この度、CD販売のみだった作品が配信されることになりました。
ネット上でもた〜〜くさんお聴きいただけることを願って、アルバム毎のちょっとした制作エピソードと、赤尾流プレイリストをお届けします♡ エンジョイ・プリ〜〜ず!
THE ENDLESS BASIS



1989年CD化されたテラ・ローザ最初のフル・アルバム。1987年インディーでリリースしたアナログ盤を、キングレコードからのデビュー作『HONESTY』と一緒に、キング盤としてCDの形で発売することになり、赤尾自身の希望でパワーver.にしたくて、メインのボーカル・トラックを再録。強気な仕上がりになりました。アナログ盤の方は、配信はされていないのですが『Terra Rosa 30th Anniversary Premium BOX』で聴けますよ♪ アナログ盤ボーカルは初々しくて非常に新鮮です。どちらも聴いて欲しいな。

このアルバムは三宅曲「Petrouchka」 、YOU曲「The Endless Basis」、岡垣曲「もの言わぬ顔」など、テラ・ローザのスタンダード・ナンバーといえる名曲が沢山入っています。演奏も怖いもの無しに突き進んでいてゾクッとする勢いがあるのは、私たちみんな20代(三宅君は10代)で、余計なこと考えていなかったからかな? 全ての工程に慣れがなく、アルバム創りに24時間全力投球していました。これは最初のアルバムでしか成し得ないことですよね。

サウンド面以外でも、ジャケット・デザインや写真のコラージュ等、黙々と夜通しやりました。それがまた楽しかったの! ジャケット・デザインといえば、アナログ盤とキング盤(CD)は少し違って、キング盤には円の中に『寺廊座之印』の押印があります。元ジャケのコピーに朱色の絵の具ハンコを押した様子を描いて、キングレコードに「このハンコを作って、このデザインにしてください!」と郵送(ネットのない時代です)。一目でアナログ盤との違いがわかるでしょ? そのハンコはその後バンドで頂戴して、ロード・マネージャーがファンクラブ会員証に押すなどして使っていたので、印影をお持ちの方おられるかも?! 顔が並んでいるオブジェは小林かずの作品。Endlessな生命力を感じる顔たちにビビッと来て、このアルバムにピッタリだと感じたので、お願いして使わせていただきました。

録りは大阪のスタジオJAM。今回配信されるキング盤ミックスは音羽のキングレコード『第二スタヂオ(当時 入口のプレートがこの表記だった)』。録り、ミックス共にマジックバス・レコーディングスタジオの沢村Hikarin光。リマスタリングはキングレコードの吉越晋治。素晴らしい仕上がりです。お楽しみください!

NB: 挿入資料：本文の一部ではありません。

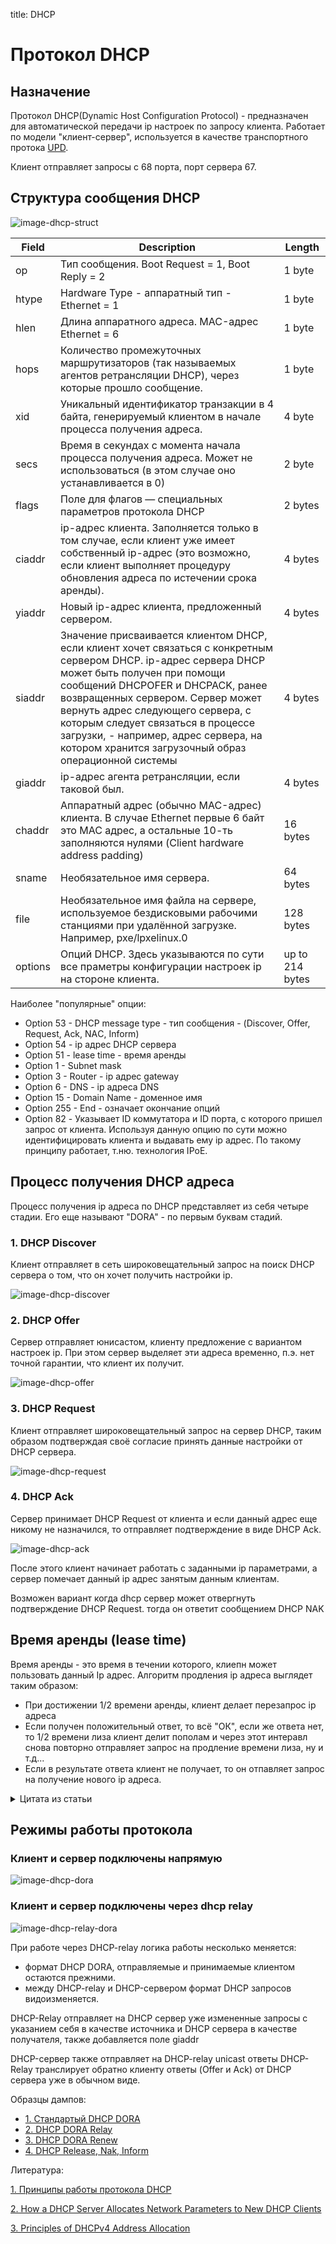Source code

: title: DHCP

# Протокол DHCP

## Назначение
Протокол DHCP(Dynamic Host Configuration Protocol) - предназначен для автоматической передачи ip настроек по запросу клиента.
Работает по модели "клиент-сервер", используется в качестве транспортного протока [UPD](https://icebale.readthedocs.io/en/latest/networks/protocols/UDP/).

Клиент отправляет запросы с 68 порта, порт сервера 67.

## Структура сообщения DHCP

![image-dhcp-struct](img/dhcp-structure.jpg)


| Field       | Description                                      | Length   |
| ----------- | ------------------------------------------------ | -------- |
|op           | Тип сообщения. Boot Request = 1, Boot Reply = 2  | 1 byte   |
|htype	      | Hardware Type - аппаратный тип - Ethernet = 1 	 | 1 byte   |
|hlen	      | Длина аппаратного адреса. MAC-адрес Ethernet = 6 | 1 byte   |
|hops	      | Количество промежуточных маршрутизаторов (так называемых агентов ретрансляции DHCP), через которые прошло сообщение. |  1 byte   |
|xid	      | Уникальный идентификатор транзакции в 4 байта, генерируемый клиентом в начале процесса получения адреса.| 4 byte |
|secs	      | Время в секундах с момента начала процесса получения адреса. Может не использоваться (в этом случае оно устанавливается в 0) | 2 byte |
|flags		  | Поле для флагов — специальных параметров протокола DHCP | 2 bytes |
|ciaddr		  | ip-адрес клиента. Заполняется только в том случае, если клиент уже имеет собственный ip-адрес (это возможно, если клиент выполняет процедуру обновления адреса по истечении срока аренды).	| 4 bytes |
|yiaddr	      | Новый ip-адрес клиента, предложенный сервером.	   | 4 bytes |
|siaddr		  |  Значение присваивается клиентом DHCP, если клиент хочет связаться с конкретным сервером DHCP. ip-адрес сервера DHCP может быть получен при помощи сообщений DHCPOFER и DHCPACK, ранее возвращенных сервером. Сервер может вернуть адрес следующего сервера, с которым следует связаться в процессе загрузки, - например, адрес сервера, на котором хранится загрузочный образ операционной системы   	   | 4 bytes |
|giaddr	      | ip-адрес агента ретрансляции, если таковой был.	   | 4 bytes |
|chaddr	      | Аппаратный адрес (обычно MAC-адрес) клиента. В случае Ethernet первые 6 байт это MAC адрес, а остальные 10-ть заполняются нулями (Client hardware address padding)| 16 bytes|
|sname        |	Необязательное имя сервера.|	64 bytes|
|file         |	Необязательное имя файла на сервере, используемое бездисковыми рабочими станциями при удалённой загрузке. Например, pxe/lpxelinux.0   | 128 bytes |
|options	  | Опций DHCP. Здесь указываются по сути все праметры конфигурации настроек ip на стороне клиента. | up to 214 bytes|

Наиболее "популярные" опции:

- Option 53 - DHCP message type - тип сообщения - (Discover, Offer, Request, Ack, NAС, Inform)
- Option 54 - ip адрес DHCP сервера
- Option 51 - lease time - время аренды
- Option 1 - Subnet mask
- Option 3 - Router - ip адрес gateway
- Option 6 - DNS - ip адреса DNS
- Option 15 - Domain Name - доменное имя 
- Option 255 - End - означает окончание опций
- Option 82 - Указывает ID коммутатора и ID порта, с которого пришел запрос от клиента. 
  Используя данную опцию по сути можно идентифицировать клиента и выдавать ему ip адрес.
  По такому принципу работает, т.ню. технология IPoE.


## Процесс получения DHCP адреса
Процесс получения ip адреса по DHCP представляет из себя четыре стадии.
Его еще называют "DORA" - по первым буквам стадий.

### 1. DHCP Discover 
Клиент отправляет в сеть широковещательный запрос на поиск DHCP сервера о том, что он хочет получить настройки ip. 

![image-dhcp-discover](img/dhcp-1-discover.jpg)

### 2. DHCP Offer 
Сервер отправляет юнисастом, клиенту предложение с вариантом настроек ip. 
При этом сервер выделяет эти адреса временно, п.э. нет точной гарантии, что клиент их получит.

![image-dhcp-offer](img/dhcp-2-offer.jpg)

### 3. DHCP Request 
Клиент отправляет широковещательный запрос на сервер DHCP, 
таким образом подтверждая своё согласие принять данные настройки от DHCP сервера.

![image-dhcp-request](img/dhcp-3-request.jpg)

### 4. DHCP Ack
Сервер принимает DHCP Request от клиента и если данный адрес еще никому не назначился, 
то отправляет подтверждение в виде DHCP Ack.

![image-dhcp-ack](img/dhcp-4-ack.jpg)

После этого клиент начинает работать с заданными ip параметрами, 
а сервер помечает данный ip адрес занятым данным клиентам.

Возможен вариант когда dhcp сервер может отвергнуть подтверждение DHCP Request.
тогда он ответит сообщением DHCP NAK  

## Время аренды (lease time)
Время аренды - это время в течении которого, клиепн может пользовать данный Ip адрес.
Алгоритм продления ip адреса выглядет таким образом:
- При достижении 1/2 времени аренды, клиент делает перезапрос ip адреса
- Если получен положительный ответ, то всё "ОК", если же ответа нет, то 1/2 времени лиза клиент делит пополам и через этот интеравл снова повторно отправляет запрос на продление времени лиза, ну и т.д...
- Если в результате ответа клиент не получает, то он отпавляет запрос на получение нового ip адреса.

<details><summary>Цитата из статьи</summary>
Цитата из литературы [Срок аренды](https://selectel.ru/blog/dhcp-protocol/)
<p>
Когда DHCP-сервер выделяет IP из области, он оставляет запись о том, что этот адрес зарезервирован за клиентом с указанием срока действия IP. Этот срок действия называется срок аренды (lease time). Срок аренды может составлять от 24 часов до нескольких дней, недель или даже месяцев, он задается в настройках самого сервера.
</p>
<p>
Предоставление адреса в аренду, а не на постоянной основе необходимо по нескольким причинам. Во-первых, это разумное использование IP-адресов — отключенные или вышедшие из строя клиенты не резервируют за собой адрес. Во-вторых, это гарантия того, что новые клиенты при необходимости смогут получить уникальный адрес.
</p>

<p>
После получения адреса из области, клиент берет его в аренду на время, называемое T. Клиент переходит в связанное (BOUND) состояние и продолжает нормальную работу, пока не наступит время половины срока аренды — T1.
</p>

<p>
По наступлении T1 клиент инициализирует процедуру получения нового IP или обновления адреса — состояние RENEWING. Процесс повторного получения происходит по упрощенной схеме: клиент прямым сообщением запрашивает (DHCPREQUEST), а сервер подтверждает (DHCPACK) запрос. Время аренды начинает отсчитываться заново.
</p>

<p>
Если подтверждение (DHCPACK) от сервера не поступает, клиент снова запрашивает адрес, но только когда истекает половина T1. Если запрос адреса остается без ответа второй раз, клиент отправляет еще одно сообщение, когда истекает половина от T1/2 (25% от полного срока аренды). Следующий запрос будет отправлен после истечения еще половины оставшегося времени, потом еще половины. И так далее, пока не наступит T2, которое равняется 87,5%, или 7/8 от всего времени аренды. После T2 все попытки продлить аренду IP будут широковещательными. Это значит, что, если первый сервер по какой-то причине недоступен, на запрос адреса сможет ответить любой другой, и работа не будет прервана.
</p>
</details>

## Режимы работы протокола

### Клиент и сервер подключены напрямую

![image-dhcp-dora](img/dhcp-dora.jpg)

### Клиент и сервер подключены через dhcp relay

![image-dhcp-relay-dora](img/dhcp-relay-dora.jpg)

При работе через DHCP-relay логика работы несколько меняется:

- формат DHCP DORA, отправляемые и принимаемые клиентом остаются прежними.
- между DHCP-relay и DHCP-сервером формат DHCP запросов видоизменяется.

DHCP-Relay отправляет на DHCP сервер уже измененные запросы с указанием себя в качестве источника и DHCP сервера в качестве получателя, также добавляется поле giaddr

DHCP-сервер также отправляет на DHCP-relay unicast ответы 
DHCP-Relay транслирует обратно клиенту ответы (Offer и Ack) от DHCP сервера уже в обычном виде.


Образцы дампов:

- [1. Стандартый DHCP DORA](https://icebale.readthedocs.io/en/latest/networks/wireshark.collection/dhcp-dora.pcapng)
- [2. DHCP DORA Relay](https://icebale.readthedocs.io/en/latest/networks/wireshark.collection/dhcp-relay.pcapng)
- [3. DHCP DORA Renew](https://icebale.readthedocs.io/en/latest/networks/wireshark.collection/dhcp-dora-renew.pcapng)
- [4. DHCP Release, Nak, Inform](https://icebale.readthedocs.io/en/latest/networks/wireshark.collection/dhcp-release-nak-inform.pcapng)

Литература:

[1. Принципы работы протокола DHCP](https://selectel.ru/blog/dhcp-protocol/)

[2. How a DHCP Server Allocates Network Parameters to New DHCP Clients](https://support.huawei.com/enterprise/en/doc/EDOC1100116724/5cef90ad/how-a-dhcp-server-allocates-network-parameters-to-new-dhcp-clients)

[3. Principles of DHCPv4 Address Allocation](https://support.huawei.com/enterprise/en/doc/EDOC1100125886/c5ff6555/principles-of-dhcpv4-address-allocation)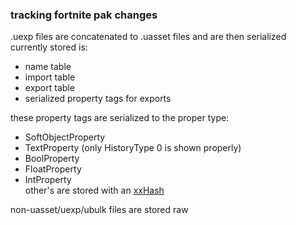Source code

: ### tracking fortnite pak changes

.uexp files are concatenated to .uasset files and are then serialized
currently stored is:
* name table
* import table
* export table
* serialized property tags for exports

these property tags are serialized to the proper type:
* SoftObjectProperty
* TextProperty (only HistoryType 0 is shown properly)
* BoolProperty
* FloatProperty
* IntProperty  
other's are stored with an [xxHash](https://cyan4973.github.io/xxHash/)  
  
non-uasset/uexp/ubulk files are stored raw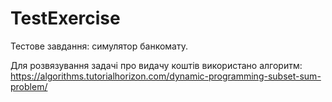# TestExercise

Тестове завдання: симулятор банкомату.

Для розвязування задачі про видачу коштів використано алгоритм:
https://algorithms.tutorialhorizon.com/dynamic-programming-subset-sum-problem/

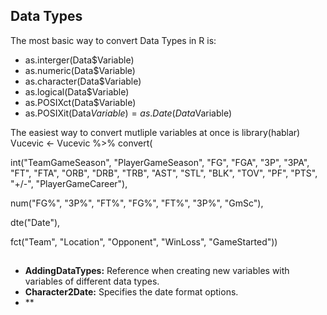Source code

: ## Data Types 

The most basic way to convert Data Types in R is: 
- as.interger(Data$Variable)
- as.numeric(Data$Variable)
- as.character(Data$Variable)
- as.logical(Data$Variable)
- as.POSIXct(Data$Variable)
- as.POSIXit(Data$Variable)
= as.Date(Data$Variable)

The easiest way to convert mutliple variables at once is 
library(hablar) 
Vucevic <- Vucevic %>% convert(

  int("TeamGameSeason", "PlayerGameSeason", "FG", "FGA", "3P", "3PA", "FT", "FTA", "ORB", 
      "DRB", "TRB", "AST", "STL", "BLK", "TOV", "PF", "PTS", "+/-", "PlayerGameCareer"), 
      
  num("FG%", "3P%", "FT%", "FG%", "FT%", "3P%", "GmSc"),
  
  dte("Date"),
  
  fct("Team", "Location", "Opponent", "WinLoss", "GameStarted"))
  
## 

- **AddingDataTypes:** Reference when creating new variables with variables of different data types. 
- **Character2Date:** Specifies the date format options. 
- **

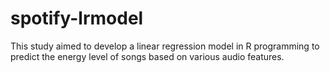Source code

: # spotify-lrmodel
This study aimed to develop a linear regression model in R programming to predict the energy level of songs based on various audio features.
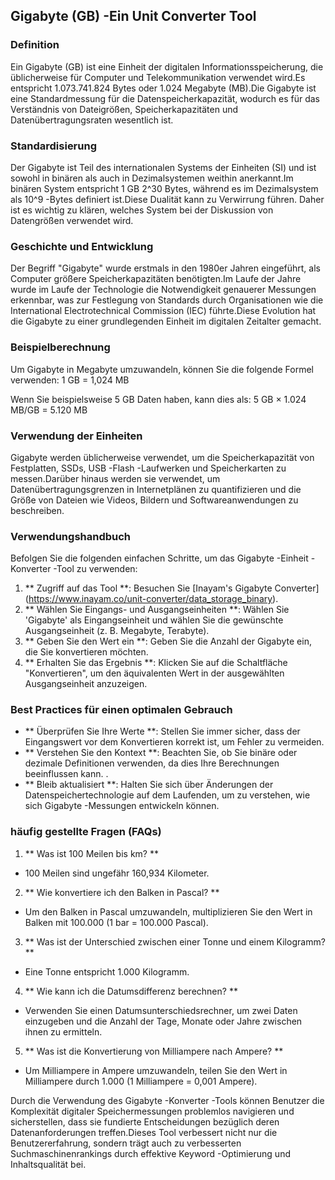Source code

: ## Gigabyte (GB) -Ein Unit Converter Tool

### Definition
Ein Gigabyte (GB) ist eine Einheit der digitalen Informationsspeicherung, die üblicherweise für Computer und Telekommunikation verwendet wird.Es entspricht 1.073.741.824 Bytes oder 1.024 Megabyte (MB).Die Gigabyte ist eine Standardmessung für die Datenspeicherkapazität, wodurch es für das Verständnis von Dateigrößen, Speicherkapazitäten und Datenübertragungsraten wesentlich ist.

### Standardisierung
Der Gigabyte ist Teil des internationalen Systems der Einheiten (SI) und ist sowohl in binären als auch in Dezimalsystemen weithin anerkannt.Im binären System entspricht 1 GB 2^30 Bytes, während es im Dezimalsystem als 10^9 -Bytes definiert ist.Diese Dualität kann zu Verwirrung führen. Daher ist es wichtig zu klären, welches System bei der Diskussion von Datengrößen verwendet wird.

### Geschichte und Entwicklung
Der Begriff "Gigabyte" wurde erstmals in den 1980er Jahren eingeführt, als Computer größere Speicherkapazitäten benötigten.Im Laufe der Jahre wurde im Laufe der Technologie die Notwendigkeit genauerer Messungen erkennbar, was zur Festlegung von Standards durch Organisationen wie die International Electrotechnical Commission (IEC) führte.Diese Evolution hat die Gigabyte zu einer grundlegenden Einheit im digitalen Zeitalter gemacht.

### Beispielberechnung
Um Gigabyte in Megabyte umzuwandeln, können Sie die folgende Formel verwenden:
1 GB = 1,024 MB

Wenn Sie beispielsweise 5 GB Daten haben, kann dies als:
5 GB × 1.024 MB/GB = 5.120 MB

### Verwendung der Einheiten
Gigabyte werden üblicherweise verwendet, um die Speicherkapazität von Festplatten, SSDs, USB -Flash -Laufwerken und Speicherkarten zu messen.Darüber hinaus werden sie verwendet, um Datenübertragungsgrenzen in Internetplänen zu quantifizieren und die Größe von Dateien wie Videos, Bildern und Softwareanwendungen zu beschreiben.

### Verwendungshandbuch
Befolgen Sie die folgenden einfachen Schritte, um das Gigabyte -Einheit -Konverter -Tool zu verwenden:
1. ** Zugriff auf das Tool **: Besuchen Sie [Inayam's Gigabyte Converter] (https://www.inayam.co/unit-converter/data_storage_binary).
2. ** Wählen Sie Eingangs- und Ausgangseinheiten **: Wählen Sie 'Gigabyte' als Eingangseinheit und wählen Sie die gewünschte Ausgangseinheit (z. B. Megabyte, Terabyte).
3. ** Geben Sie den Wert ein **: Geben Sie die Anzahl der Gigabyte ein, die Sie konvertieren möchten.
4. ** Erhalten Sie das Ergebnis **: Klicken Sie auf die Schaltfläche "Konvertieren", um den äquivalenten Wert in der ausgewählten Ausgangseinheit anzuzeigen.

### Best Practices für einen optimalen Gebrauch
- ** Überprüfen Sie Ihre Werte **: Stellen Sie immer sicher, dass der Eingangswert vor dem Konvertieren korrekt ist, um Fehler zu vermeiden.
- ** Verstehen Sie den Kontext **: Beachten Sie, ob Sie binäre oder dezimale Definitionen verwenden, da dies Ihre Berechnungen beeinflussen kann.
.
- ** Bleib aktualisiert **: Halten Sie sich über Änderungen der Datenspeichertechnologie auf dem Laufenden, um zu verstehen, wie sich Gigabyte -Messungen entwickeln können.

### häufig gestellte Fragen (FAQs)

1. ** Was ist 100 Meilen bis km? **
- 100 Meilen sind ungefähr 160,934 Kilometer.

2. ** Wie konvertiere ich den Balken in Pascal? **
- Um den Balken in Pascal umzuwandeln, multiplizieren Sie den Wert in Balken mit 100.000 (1 bar = 100.000 Pascal).

3. ** Was ist der Unterschied zwischen einer Tonne und einem Kilogramm? **
- Eine Tonne entspricht 1.000 Kilogramm.

4. ** Wie kann ich die Datumsdifferenz berechnen? **
- Verwenden Sie einen Datumsunterschiedsrechner, um zwei Daten einzugeben und die Anzahl der Tage, Monate oder Jahre zwischen ihnen zu ermitteln.

5. ** Was ist die Konvertierung von Milliampere nach Ampere? **
- Um Milliampere in Ampere umzuwandeln, teilen Sie den Wert in Milliampere durch 1.000 (1 Milliampere = 0,001 Ampere).

Durch die Verwendung des Gigabyte -Konverter -Tools können Benutzer die Komplexität digitaler Speichermessungen problemlos navigieren und sicherstellen, dass sie fundierte Entscheidungen bezüglich deren Datenanforderungen treffen.Dieses Tool verbessert nicht nur die Benutzererfahrung, sondern trägt auch zu verbesserten Suchmaschinenrankings durch effektive Keyword -Optimierung und Inhaltsqualität bei.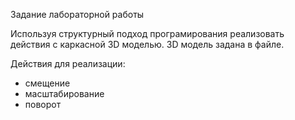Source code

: Задание лабораторной работы

Используя структурный подход програмирования реализовать действия с каркасной 3D моделью. 3D модель задана в файле. 

Действия для реализации:
* смещение
* масштабирование
* поворот
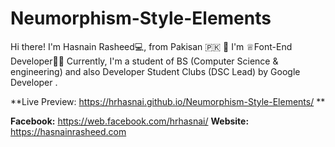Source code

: # Neumorphism-Style-Elements

Hi there! 
I'm Hasnain Rasheed💻, from Pakisan 🇵🇰 👋
I'm ♕Font-End Developer👨‍💻 Currently, 
I'm a student of BS (Computer Science & engineering) 
and also Developer Student Clubs (DSC Lead) by Google Developer .



**Live Preview: https://hrhasnai.github.io/Neumorphism-Style-Elements/ **



**Facebook:**
https://web.facebook.com/hrhasnai/
**Website:** 
https://hasnainrasheed.com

THE ENDLESS BASIS” Musicians
赤尾和重(Vocals)
岡垣正志(Keyboards)
山口宏二(E.Bass
三宅庸介(Stratocaster
堀江睦男(Drums

THE ENDLESS BASIS』:URL
HONESTY



1989年キングレコードからリリースした最初のアルバムです。前作『THE ENDLESS BASIS』と違って、「ライブで演っていない曲を一から作っていかなければならない」というところが気合の源になっていました。それまでサポートだったドラムスも、三宅庸介が板倉淳という強力な味方を呼んでくれたので、体制は整っていたはずです。しかし、今回は前作以上にテラ・ローザ色(所謂 様式美)を盛り込んだアルバムにしたい欲求もあり、それがバンド内では空回りしていました。音楽市場もハードロックで勝負するのは難しい時期でしたし、迷いはないけど、悩んでる・・・という状況でしょうか。ついに曲作りで三宅と赤尾、岡垣は意見がぶつかってしまい、決別することになります。皆で傷つきながらも自身の理想を貫いたことは今でも誇りです。その後、現在に至るまで、私にとってギタリスト三宅君はとても信頼できる存在ですが、このことがあったからかも知れません。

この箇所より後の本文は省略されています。